This is a PLOS Computational Biology Software paper.
Introduction
Whole-genome transcriptional profiling, using DNA microarray technology or next-generation sequencing (RNA-seq), is widely used to gain insights into disease pathophysiology and response to therapy. While it is important to identify individual genetic associations, the high level of variation between individuals due to genetic and phenotypic heterogeneity can result in inconsistent biological insights [1]. With the availability of biological annotation for known genes [2–5], the focus of gene analysis has shifted from individual genes to gene sets. Gene set analysis can be used to detect and compare the activity of pre-defined lists of genes that can be related directly to the underlying biological processes. Compared to differential expression (DE) analysis of individual genes, gene set analysis examines the cumulative effect of multiple related genes, and thus offers the possibility to detect more subtle, but coordinated, expression changes [6–10]. Despite this increased power, gene set analysis can still be limited by the small sample sizes of many current studies. Combining multiple related studies through meta-analysis offers the possibility of increased power and improved reproducibility [11]. Such studies can leverage the large and growing number of transcriptional profiling data sets available in public repositories, such as GEO [12]. However, combining information from multiple studies and performing meta-analysis at the gene set level remains challenging. Meta-Analysis of Pathway Enrichment (MAPE), including MAPE-P, MAPE-G, and MAPE-I, use maximum, minimum, or Fisher’s statistics to combine P values from each individual study for meta-analysis [13]. Instead of combining P values, MetaPath leverages a Bayesian model and was developed to perform gene set meta-analysis by simultaneously modeling gene expression data and gene set information from multiple studies [14]. Recently, Lu et al. developed iGSEA that uses an adaptive testing method for choosing either random Effects (RE) or fixed effects (FE) model to integrate gene set analysis from multiple studies [15].

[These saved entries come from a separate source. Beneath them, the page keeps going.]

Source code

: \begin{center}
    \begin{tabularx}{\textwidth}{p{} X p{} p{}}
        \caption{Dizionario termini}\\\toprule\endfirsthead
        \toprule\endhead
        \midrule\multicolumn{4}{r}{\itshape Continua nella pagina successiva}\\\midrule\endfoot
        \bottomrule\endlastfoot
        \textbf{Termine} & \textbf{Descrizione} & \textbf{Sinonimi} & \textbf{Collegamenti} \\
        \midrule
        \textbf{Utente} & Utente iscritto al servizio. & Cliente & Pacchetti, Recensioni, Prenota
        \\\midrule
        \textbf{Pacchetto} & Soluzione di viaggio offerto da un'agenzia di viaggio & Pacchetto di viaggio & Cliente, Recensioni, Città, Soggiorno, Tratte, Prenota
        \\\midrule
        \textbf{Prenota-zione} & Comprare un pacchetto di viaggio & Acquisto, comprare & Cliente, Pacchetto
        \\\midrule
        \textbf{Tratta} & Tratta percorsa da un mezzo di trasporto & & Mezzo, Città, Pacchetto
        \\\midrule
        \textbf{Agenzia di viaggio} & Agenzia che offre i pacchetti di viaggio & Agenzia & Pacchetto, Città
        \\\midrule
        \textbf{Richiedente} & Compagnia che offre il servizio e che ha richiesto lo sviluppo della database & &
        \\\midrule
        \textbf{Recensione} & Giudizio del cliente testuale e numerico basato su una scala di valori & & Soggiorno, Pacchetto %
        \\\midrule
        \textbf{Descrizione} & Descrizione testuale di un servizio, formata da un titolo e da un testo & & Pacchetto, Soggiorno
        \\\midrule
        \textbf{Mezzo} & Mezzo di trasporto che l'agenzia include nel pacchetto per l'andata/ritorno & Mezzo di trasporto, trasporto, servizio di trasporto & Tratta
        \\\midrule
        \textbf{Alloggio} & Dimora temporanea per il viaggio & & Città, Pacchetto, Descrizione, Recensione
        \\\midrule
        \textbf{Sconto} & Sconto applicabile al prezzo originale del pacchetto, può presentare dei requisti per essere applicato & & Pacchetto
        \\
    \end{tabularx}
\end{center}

We previously proposed Quantitative Set Analysis for Gene Expression (QuSAGE) [16] as a computational framework for gene set analysis. QuSAGE quantifies gene set activity with a complete probability density function (PDF), and improves power by accounting for gene-gene correlations. The QuSAGE R package is available on Bioconductor [17], and is widely used with 1554 downloads from distinct IPs in 2017. In 2015, Turner et al. extended the applicability of QuSAGE to longitudinal studies by adding functionality for general linear mixed models [18]. In this study, we further extend the applicability of QuSAGE to include meta-analysis of gene sets. QuSAGE meta-analysis was adopted by the NIH/NIAID Human Immunology Project Consortium (HIPC)–Center for Human Immunology (CHI) Signature Project Team to successfully detect baseline transcriptional predictors of influenza vaccination responses from multiple studies [19].
As an alternative gene set meta-analysis method, QuSAGE meta-analysis has several advantages: 1) It is a natural extension of QuSAGE, so it facilitates gene set meta-analysis for the large number of existing QuSAGE users, 2) QuSAGE improves power by accounting for gene-gene correlations and QuSAGE meta-analysis inherits this advantage, and 3) Since QuSAGE quantifies a gene set activity with a PDF, it is capable of performing complicated post hoc comparisons that other gene set meta-analysis methods cannot achieve easily, as we demonstrate in our case study.
Design & implementation
QuSAGE quantifies gene set activity with a complete probability density function (PDF). The QuSAGE meta-analysis pipeline proceeds in three steps (Fig 1).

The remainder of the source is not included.